Items from a dataset

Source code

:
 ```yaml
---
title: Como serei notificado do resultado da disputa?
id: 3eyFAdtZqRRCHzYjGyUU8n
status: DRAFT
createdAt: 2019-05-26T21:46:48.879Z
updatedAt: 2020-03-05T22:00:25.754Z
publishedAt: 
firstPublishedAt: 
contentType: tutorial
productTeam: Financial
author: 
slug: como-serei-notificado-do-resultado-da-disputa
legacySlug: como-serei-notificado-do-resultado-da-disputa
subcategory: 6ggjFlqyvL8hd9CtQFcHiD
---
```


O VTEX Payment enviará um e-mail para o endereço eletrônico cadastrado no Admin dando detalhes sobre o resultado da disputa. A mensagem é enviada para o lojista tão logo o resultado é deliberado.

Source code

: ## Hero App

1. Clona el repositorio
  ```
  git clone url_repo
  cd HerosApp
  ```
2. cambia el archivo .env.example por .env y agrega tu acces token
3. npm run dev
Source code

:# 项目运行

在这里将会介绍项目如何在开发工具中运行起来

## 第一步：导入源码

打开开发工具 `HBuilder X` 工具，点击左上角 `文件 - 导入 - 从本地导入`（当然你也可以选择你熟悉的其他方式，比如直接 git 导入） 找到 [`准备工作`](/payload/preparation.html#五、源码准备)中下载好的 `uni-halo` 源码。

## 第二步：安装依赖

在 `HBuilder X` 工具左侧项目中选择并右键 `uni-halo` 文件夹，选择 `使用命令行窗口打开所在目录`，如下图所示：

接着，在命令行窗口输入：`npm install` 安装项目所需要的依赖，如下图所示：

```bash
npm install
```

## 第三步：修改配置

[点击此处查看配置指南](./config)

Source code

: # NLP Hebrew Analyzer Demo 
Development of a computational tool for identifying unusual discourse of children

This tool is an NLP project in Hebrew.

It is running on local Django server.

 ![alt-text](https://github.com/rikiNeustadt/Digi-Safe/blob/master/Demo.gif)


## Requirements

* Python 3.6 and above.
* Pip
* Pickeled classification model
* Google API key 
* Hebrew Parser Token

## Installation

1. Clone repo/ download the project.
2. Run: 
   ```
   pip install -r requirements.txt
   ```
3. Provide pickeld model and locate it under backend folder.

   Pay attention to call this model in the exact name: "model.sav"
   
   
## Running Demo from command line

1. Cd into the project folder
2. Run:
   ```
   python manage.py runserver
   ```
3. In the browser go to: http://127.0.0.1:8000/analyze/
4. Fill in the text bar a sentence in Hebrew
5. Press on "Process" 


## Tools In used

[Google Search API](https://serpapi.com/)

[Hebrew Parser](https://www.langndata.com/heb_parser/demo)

==

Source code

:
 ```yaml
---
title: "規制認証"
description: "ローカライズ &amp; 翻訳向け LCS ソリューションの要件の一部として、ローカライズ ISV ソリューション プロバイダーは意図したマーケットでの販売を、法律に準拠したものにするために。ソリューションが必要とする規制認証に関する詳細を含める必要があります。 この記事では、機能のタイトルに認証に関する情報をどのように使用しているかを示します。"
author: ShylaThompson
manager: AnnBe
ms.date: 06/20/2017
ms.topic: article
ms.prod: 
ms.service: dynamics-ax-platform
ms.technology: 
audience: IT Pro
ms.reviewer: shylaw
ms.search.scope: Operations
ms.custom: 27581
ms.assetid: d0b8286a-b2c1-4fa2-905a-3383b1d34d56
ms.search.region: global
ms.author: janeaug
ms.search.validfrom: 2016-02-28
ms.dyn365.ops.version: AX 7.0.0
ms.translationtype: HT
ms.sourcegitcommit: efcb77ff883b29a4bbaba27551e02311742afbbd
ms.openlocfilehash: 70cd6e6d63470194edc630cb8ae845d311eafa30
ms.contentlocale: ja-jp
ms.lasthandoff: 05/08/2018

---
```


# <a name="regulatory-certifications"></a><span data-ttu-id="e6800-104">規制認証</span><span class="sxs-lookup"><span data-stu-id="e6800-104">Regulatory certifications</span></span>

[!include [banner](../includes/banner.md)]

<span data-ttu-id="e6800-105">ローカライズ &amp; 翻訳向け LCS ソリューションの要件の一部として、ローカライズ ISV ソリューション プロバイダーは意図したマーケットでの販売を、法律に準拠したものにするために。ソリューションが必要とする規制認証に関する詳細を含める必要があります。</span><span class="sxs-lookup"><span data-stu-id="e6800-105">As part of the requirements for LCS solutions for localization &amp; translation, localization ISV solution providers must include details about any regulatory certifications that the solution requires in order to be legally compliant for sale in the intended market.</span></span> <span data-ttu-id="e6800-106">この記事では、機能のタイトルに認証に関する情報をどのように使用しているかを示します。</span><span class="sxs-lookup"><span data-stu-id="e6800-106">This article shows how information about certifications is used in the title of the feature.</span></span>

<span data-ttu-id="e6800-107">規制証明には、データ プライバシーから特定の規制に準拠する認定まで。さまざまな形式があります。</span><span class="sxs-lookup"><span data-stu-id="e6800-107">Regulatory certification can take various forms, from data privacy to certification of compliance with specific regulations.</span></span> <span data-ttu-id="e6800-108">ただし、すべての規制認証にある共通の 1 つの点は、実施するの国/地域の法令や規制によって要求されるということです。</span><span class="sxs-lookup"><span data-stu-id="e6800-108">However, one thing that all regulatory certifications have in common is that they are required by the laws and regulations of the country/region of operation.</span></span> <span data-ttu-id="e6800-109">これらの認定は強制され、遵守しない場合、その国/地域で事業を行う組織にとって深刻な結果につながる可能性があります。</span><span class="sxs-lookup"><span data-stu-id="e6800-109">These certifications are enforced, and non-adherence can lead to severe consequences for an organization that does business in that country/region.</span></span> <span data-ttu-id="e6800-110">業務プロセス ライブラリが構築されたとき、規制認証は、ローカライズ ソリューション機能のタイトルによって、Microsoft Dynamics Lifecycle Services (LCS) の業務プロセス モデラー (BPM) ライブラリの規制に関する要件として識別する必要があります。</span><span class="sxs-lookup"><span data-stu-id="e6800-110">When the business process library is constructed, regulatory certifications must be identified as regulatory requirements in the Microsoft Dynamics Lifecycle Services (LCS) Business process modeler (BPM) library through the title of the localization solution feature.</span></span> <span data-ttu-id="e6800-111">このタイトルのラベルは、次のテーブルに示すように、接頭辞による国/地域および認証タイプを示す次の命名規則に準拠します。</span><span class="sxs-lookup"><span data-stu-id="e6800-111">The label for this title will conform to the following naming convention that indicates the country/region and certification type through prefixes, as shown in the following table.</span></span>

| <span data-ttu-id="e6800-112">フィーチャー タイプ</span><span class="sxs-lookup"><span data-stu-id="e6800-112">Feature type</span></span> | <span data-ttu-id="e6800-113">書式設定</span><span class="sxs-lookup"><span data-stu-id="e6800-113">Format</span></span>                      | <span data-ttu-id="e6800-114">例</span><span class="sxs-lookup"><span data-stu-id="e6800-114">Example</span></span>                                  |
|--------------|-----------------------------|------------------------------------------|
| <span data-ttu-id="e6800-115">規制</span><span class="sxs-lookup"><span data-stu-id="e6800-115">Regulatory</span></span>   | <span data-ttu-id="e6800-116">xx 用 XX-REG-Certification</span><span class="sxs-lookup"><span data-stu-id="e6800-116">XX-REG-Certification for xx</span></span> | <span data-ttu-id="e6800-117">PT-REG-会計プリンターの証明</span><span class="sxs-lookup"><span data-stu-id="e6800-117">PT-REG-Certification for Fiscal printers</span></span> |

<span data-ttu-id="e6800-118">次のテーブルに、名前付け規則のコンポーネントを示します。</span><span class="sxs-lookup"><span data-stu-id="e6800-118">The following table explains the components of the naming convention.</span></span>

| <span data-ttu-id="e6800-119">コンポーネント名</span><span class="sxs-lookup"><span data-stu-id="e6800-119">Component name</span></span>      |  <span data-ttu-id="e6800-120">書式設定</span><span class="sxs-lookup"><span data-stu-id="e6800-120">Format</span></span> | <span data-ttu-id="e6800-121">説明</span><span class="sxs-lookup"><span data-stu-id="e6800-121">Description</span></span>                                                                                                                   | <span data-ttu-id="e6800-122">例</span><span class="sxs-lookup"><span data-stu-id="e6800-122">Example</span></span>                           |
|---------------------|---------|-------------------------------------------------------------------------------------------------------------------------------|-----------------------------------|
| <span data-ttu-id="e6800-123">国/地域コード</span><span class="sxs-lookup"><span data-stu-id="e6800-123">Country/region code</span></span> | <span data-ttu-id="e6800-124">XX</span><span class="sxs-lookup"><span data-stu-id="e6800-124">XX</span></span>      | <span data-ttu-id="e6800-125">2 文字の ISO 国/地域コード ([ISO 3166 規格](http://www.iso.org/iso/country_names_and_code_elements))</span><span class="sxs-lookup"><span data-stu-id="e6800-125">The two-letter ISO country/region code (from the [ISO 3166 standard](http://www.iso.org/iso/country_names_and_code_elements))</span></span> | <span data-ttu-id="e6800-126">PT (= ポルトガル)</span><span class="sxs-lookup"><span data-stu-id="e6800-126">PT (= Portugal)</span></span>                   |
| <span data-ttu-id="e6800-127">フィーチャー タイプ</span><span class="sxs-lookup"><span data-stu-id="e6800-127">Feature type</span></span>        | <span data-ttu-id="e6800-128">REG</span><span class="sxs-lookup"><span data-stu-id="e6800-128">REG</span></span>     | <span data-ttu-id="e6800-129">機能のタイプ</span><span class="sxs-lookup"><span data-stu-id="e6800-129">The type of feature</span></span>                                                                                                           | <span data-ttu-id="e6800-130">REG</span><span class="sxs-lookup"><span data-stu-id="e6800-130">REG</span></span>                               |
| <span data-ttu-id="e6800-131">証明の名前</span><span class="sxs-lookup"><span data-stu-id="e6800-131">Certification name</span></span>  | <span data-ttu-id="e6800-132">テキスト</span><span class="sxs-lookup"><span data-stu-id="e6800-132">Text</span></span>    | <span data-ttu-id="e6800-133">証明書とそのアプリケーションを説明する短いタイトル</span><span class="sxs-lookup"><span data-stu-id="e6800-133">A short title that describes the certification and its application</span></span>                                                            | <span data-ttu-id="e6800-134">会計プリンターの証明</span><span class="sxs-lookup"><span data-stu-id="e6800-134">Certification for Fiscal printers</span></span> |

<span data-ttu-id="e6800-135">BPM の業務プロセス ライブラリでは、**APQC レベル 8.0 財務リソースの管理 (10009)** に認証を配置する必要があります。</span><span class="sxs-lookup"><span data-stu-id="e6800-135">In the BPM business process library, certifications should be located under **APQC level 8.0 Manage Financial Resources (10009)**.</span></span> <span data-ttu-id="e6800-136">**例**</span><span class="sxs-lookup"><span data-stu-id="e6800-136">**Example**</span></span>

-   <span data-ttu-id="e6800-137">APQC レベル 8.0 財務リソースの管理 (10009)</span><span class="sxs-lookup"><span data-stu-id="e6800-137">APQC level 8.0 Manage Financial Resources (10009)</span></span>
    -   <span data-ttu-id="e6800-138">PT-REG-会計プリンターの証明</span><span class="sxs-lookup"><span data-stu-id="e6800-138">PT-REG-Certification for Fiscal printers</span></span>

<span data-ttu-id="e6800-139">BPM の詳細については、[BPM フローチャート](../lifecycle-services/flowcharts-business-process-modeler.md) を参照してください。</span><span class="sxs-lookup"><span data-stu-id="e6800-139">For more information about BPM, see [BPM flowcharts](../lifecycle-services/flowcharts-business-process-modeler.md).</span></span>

▶ **DIRECTIONS**: Going back to the entries above, set down exactly the lines that begin at the one with "2. cambia el" and end at the one with "Google API key", both included, and nothing else.

▶ **RESULT FOR THIS TASK**:
2. cambia el archivo .env.example por .env y agrega tu acces token
3. npm run dev
Source code

:# 项目运行

在这里将会介绍项目如何在开发工具中运行起来

## 第一步：导入源码

打开开发工具 `HBuilder X` 工具，点击左上角 `文件 - 导入 - 从本地导入`（当然你也可以选择你熟悉的其他方式，比如直接 git 导入） 找到 [`准备工作`](/payload/preparation.html#五、源码准备)中下载好的 `uni-halo` 源码。

## 第二步：安装依赖

在 `HBuilder X` 工具左侧项目中选择并右键 `uni-halo` 文件夹，选择 `使用命令行窗口打开所在目录`，如下图所示：

接着，在命令行窗口输入：`npm install` 安装项目所需要的依赖，如下图所示：

```bash
npm install
```

## 第三步：修改配置

[点击此处查看配置指南](./config)

Source code

: # NLP Hebrew Analyzer Demo 
Development of a computational tool for identifying unusual discourse of children

This tool is an NLP project in Hebrew.

It is running on local Django server.

 ![alt-text](https://github.com/rikiNeustadt/Digi-Safe/blob/master/Demo.gif)


## Requirements

* Python 3.6 and above.
* Pip
* Pickeled classification model
* Google API key 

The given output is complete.